Taking the data below line by line, count those that include the word "like" and report the number alone.

[Start of section]

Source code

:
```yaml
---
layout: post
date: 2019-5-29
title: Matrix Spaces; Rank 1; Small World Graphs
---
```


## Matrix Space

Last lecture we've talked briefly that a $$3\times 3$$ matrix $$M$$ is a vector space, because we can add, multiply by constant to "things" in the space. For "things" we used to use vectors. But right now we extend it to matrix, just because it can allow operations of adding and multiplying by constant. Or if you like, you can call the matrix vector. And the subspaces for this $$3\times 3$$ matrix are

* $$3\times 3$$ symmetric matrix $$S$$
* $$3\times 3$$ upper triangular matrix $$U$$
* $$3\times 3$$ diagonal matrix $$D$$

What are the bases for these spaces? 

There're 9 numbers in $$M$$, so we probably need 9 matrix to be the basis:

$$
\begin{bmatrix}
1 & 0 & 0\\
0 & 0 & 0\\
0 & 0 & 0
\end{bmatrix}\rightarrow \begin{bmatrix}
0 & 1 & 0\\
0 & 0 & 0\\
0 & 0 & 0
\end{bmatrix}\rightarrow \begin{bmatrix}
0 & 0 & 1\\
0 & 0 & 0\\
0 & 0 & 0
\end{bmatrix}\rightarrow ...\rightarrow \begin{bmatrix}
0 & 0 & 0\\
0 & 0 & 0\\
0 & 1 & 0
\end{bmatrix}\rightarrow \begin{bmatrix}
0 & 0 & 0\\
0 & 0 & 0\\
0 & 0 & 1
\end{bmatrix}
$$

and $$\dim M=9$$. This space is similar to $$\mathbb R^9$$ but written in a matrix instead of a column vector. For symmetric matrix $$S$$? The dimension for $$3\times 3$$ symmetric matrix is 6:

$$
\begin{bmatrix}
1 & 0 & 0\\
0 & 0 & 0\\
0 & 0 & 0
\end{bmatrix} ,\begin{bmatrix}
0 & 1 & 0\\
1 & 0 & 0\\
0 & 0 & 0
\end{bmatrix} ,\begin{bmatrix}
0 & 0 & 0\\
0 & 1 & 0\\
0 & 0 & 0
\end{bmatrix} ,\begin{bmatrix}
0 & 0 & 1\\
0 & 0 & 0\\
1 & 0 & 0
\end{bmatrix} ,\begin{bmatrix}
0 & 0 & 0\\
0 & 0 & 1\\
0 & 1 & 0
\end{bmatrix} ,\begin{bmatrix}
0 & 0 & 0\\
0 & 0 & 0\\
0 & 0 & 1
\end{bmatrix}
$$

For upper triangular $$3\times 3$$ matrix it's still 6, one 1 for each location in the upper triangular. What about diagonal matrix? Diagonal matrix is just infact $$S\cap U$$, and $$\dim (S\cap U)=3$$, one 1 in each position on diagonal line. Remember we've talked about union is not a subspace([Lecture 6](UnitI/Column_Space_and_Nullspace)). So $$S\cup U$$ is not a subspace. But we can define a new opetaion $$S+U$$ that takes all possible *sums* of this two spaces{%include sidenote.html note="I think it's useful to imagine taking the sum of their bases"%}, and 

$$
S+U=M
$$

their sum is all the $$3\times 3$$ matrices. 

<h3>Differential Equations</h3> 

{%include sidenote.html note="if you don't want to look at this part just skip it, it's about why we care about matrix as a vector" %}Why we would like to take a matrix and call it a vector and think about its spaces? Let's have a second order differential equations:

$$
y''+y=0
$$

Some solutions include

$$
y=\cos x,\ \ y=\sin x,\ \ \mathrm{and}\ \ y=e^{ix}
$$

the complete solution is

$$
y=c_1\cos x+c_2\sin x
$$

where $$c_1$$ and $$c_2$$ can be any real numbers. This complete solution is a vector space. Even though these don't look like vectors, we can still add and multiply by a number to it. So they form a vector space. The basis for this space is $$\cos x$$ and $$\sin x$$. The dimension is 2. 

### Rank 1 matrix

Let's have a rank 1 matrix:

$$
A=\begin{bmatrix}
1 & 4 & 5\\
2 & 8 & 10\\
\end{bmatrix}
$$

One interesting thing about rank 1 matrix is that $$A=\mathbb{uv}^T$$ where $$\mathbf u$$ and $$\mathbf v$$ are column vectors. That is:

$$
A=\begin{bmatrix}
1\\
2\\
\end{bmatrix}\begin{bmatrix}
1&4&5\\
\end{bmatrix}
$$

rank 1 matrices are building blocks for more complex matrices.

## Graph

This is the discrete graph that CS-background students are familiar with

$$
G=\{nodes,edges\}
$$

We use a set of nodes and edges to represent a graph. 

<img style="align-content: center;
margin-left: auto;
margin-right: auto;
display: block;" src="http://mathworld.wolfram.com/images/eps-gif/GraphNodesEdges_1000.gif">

[End of section]

▶ _Answer to this task_:
3